Vectorization (Auto-vectorization)

Transform scalar loops into SIMD operations.

// Before (scalar)            After (vectorized with AVX2)
for i in 0..n {                for i in (0..n).step_by(8) {
    a[i] = b[i] + c[i];           _mm256_store(a+i,
}                                      _mm256_add(_mm256_load(b+i),
                                                   _mm256_load(c+i)));
                               }

The compiler detects parallelism in loops and emits SIMD instructions (SSE, AVX, NEON).

Interprocedural Optimizations

Transformations across function boundaries.

Inline Expansion (Inlining)

Replace a function call with the function's body.

// Before                After
fn square(x: i32) -> i32 {   let result = x * x;
    x * x
}
let result = square(y);

Benefits: Eliminates call overhead. Enables further optimizations (constant folding through the inlined body, CSE).

Cost: Increases code size. Excessive inlining → instruction cache misses.

Heuristic: Inline small functions. Inline hot functions (profiling-guided). Don't inline recursive functions. Don't inline cold functions.

Tail Call Optimization

If the last action of a function is a call, reuse the current stack frame (jump instead of call).

// Before (uses stack)       After (reuses stack frame)
fn factorial(n, acc) {        fn factorial(n, acc) {
    if n == 0 { acc }             loop {
    else { factorial(n-1, n*acc) } if n == 0 { return acc; }
}                                  acc = n * acc;
                                   n = n - 1;
                                 }
                              }

Prevents stack overflow for tail-recursive functions.

Escape Analysis

Determine if an object escapes the function that creates it.

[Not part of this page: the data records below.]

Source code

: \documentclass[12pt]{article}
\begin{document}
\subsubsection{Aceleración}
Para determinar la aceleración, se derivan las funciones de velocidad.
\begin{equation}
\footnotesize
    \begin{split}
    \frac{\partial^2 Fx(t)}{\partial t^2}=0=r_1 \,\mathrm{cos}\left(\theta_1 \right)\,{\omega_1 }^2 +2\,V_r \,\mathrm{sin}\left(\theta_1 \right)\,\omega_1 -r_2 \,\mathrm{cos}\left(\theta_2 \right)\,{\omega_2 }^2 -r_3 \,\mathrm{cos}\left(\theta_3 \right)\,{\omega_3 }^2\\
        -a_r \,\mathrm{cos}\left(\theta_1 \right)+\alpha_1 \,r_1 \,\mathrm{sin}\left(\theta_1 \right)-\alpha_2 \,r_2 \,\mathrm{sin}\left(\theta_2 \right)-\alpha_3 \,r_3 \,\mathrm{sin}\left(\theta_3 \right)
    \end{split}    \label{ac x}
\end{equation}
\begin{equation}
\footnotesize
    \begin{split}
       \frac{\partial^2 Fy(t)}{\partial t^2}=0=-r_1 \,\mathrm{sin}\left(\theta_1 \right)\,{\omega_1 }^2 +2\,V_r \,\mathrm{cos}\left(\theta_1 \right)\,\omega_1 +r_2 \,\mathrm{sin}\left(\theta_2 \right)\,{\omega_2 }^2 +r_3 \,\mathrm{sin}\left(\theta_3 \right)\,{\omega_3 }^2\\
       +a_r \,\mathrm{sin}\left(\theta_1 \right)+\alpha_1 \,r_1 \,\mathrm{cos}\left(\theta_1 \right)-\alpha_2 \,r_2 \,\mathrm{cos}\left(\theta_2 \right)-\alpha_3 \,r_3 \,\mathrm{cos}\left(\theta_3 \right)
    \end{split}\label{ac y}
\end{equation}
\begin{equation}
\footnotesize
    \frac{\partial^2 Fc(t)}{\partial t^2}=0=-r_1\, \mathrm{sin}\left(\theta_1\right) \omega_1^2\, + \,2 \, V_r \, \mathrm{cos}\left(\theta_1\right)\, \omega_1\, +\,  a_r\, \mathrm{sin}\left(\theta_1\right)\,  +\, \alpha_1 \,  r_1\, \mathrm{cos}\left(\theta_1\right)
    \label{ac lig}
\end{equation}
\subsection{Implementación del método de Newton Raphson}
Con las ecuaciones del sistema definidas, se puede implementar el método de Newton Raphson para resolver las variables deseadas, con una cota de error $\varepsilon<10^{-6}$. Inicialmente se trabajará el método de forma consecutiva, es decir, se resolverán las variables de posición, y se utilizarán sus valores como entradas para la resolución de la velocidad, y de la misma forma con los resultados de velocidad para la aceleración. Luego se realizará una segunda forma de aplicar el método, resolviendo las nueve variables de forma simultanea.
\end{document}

  • Doesn't escape: Allocate on the stack (or eliminate entirely). Avoid heap allocation.
  • Escapes: Must allocate on the heap.
FUNCTION SUM_PAIR(a, b)
    pair ← (a, b)      // pair doesn't escape -> stack allocated (or eliminated)
    RETURN pair.first + pair.second

JVM uses escape analysis to avoid heap allocation for non-escaping objects (scalar replacement).

Devirtualization

Replace virtual (dynamic dispatch) calls with direct calls when the concrete type is known.

// Before (dynamic dispatch via vtable)
FUNCTION PROCESS(shape: Shape)  shape.AREA()

// After (if compiler proves shape is always Circle)
FUNCTION PROCESS(shape: Circle)  Circle.AREA(shape)   // direct call, can be inlined

Enables further optimizations (inlining, constant folding) that are impossible through a vtable.

Polyhedral Model

A mathematical framework for analyzing and optimizing nested loops over arrays. Models loop iterations as integer points in a polyhedron.

Enables: Automatic parallelization, tiling, fusion, fission, skewing, interchange.

Tools: Polly (LLVM polyhedral optimizer), PLUTO.

Applications in CS

  • Performance: Understanding compiler optimizations helps write code that the compiler can optimize well (avoid aliasing, use simple loops, prefer stack allocation).
  • Benchmarking: Ensure the compiler doesn't optimize away the code you're benchmarking. Use black_box() in Rust.
  • Debugging optimized code: Optimized code may not correspond to source line-by-line. Understanding transformations helps debug optimized binaries.
  • Language design: Language features affect optimizability. Rust's ownership enables optimizations impossible in C (no aliasing between &mut references).